Confession time. When I agreed to take Danee I knew she was sweet and would be a pretty easy fit for Holly and the cats. I also knew that her personality doesn't really mesh with mine...she's lovely, but she's just not my kind of dog at all. But I wanted to keep her out of the shelter and also work on fixing some of the habits she's learned over the years. I figured that if things didn't work between us I'd find her someone that appreciates all her and all of her smallness. That said, I also promised myself that I'd keep her for at least 3 months...time enough for her to adjust so I can get to know her real personality.

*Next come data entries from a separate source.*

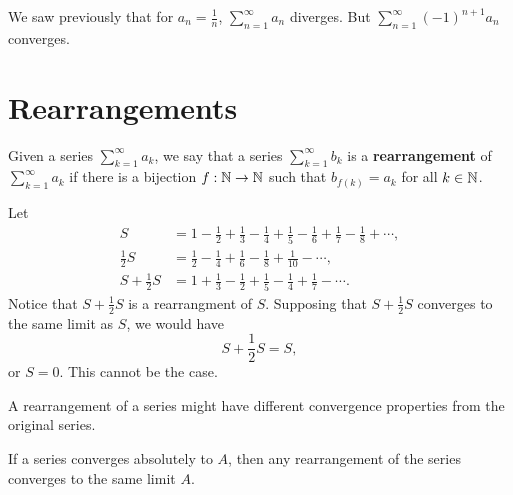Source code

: \begin{example}
  We saw previously that for $a_n = \frac{1}{n}$,
  $\sum_{n=1}^\infty a_n$ diverges. But
  $\sum_{n = 1}^\infty (-1)^{n+1} a_n$ converges.
\end{example}

\section{Rearrangements}

\begin{definition}
  Given a series $\sum_{k = 1}^\infty a_k$,
  we say that a series $\sum_{k = 1}^\infty b_k$ is
  a \textbf{rearrangement} of $\sum_{k = 1}^\infty a_k$
  if there is a bijection $f : \mathbb{N} \to \mathbb{N}$
  such that $b_{f(k)} = a_k$ for all $k \in \mathbb{N}$.
\end{definition}

\begin{example}
  Let
  \begin{align*}
    S &= 1 - \frac{1}{2} + \frac{1}{3} - \frac{1}{4} + \frac{1}{5} - \frac{1}{6} + \frac{1}{7} - \frac{1}{8} + \cdots, \\
    \frac{1}{2}S &= \frac{1}{2} - \frac{1}{4} + \frac{1}{6} - \frac{1}{8} + \frac{1}{10} - \cdots, \\
    S + \frac{1}{2}S &= 1 + \frac{1}{3} - \frac{1}{2} + \frac{1}{5} - \frac{1}{4} + \frac{1}{7} - \cdots.
  \end{align*}
  Notice that $S + \frac{1}{2}S$ is a rearrangment
  of $S$. Supposing that $S + \frac{1}{2}S$ converges
  to the same limit as $S$, we would have
  \[S + \frac{1}{2}S = S,\]
  or $S = 0$. This cannot be the case.
\end{example}

\begin{remark}
  A rearrangement of a series might have
  different convergence properties from the original
  series.
\end{remark}

\begin{theorem}
  If a series converges absolutely to $A$, then
  any rearrangement of the series converges to the
  same limit $A$.
\end{theorem}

Those 3 months are almost up and I still don't feel that differently towards her. Don't get me wrong, there is nothing wrong with her, she's a joy to teach, she's a superstar at agility, and she "fits" into the house...even the cats like her! And she's easy...super easy...like 1000 times easier than living with Holly, or Casey, or any other dog I've known.
Sadly, I can't help feeling "meh" about her personality.
And here's my problem...Holly adores her. That's really saying something. Holly is very picky about her friends. My plan was to find another dog this upcoming winter. For years I've had my heart set on a heeler or heeler mix. But if Danee stays, that can't happen...I will not do 3 dogs. And if Danee left, that next dog might not be a great fit for Holly, or the cats, like Danee has been.
Maybe I'm just feeling that loss of that dream and unconsciously blaming Danee for it? Has anyone else felt this way about a dog that showed up in their life...a dog that they didn't get to choose? Am I just looking a gift horse in the mouth? Am I being an idiot?
Anyway, she's not going anywhere until I figure out how I feel...which will probably take several more months. Who knows, by then maybe Danee will have totally won me over like she has Holly.
All that aside, we are totally enjoying spring and all the outdoor fun that comes with it.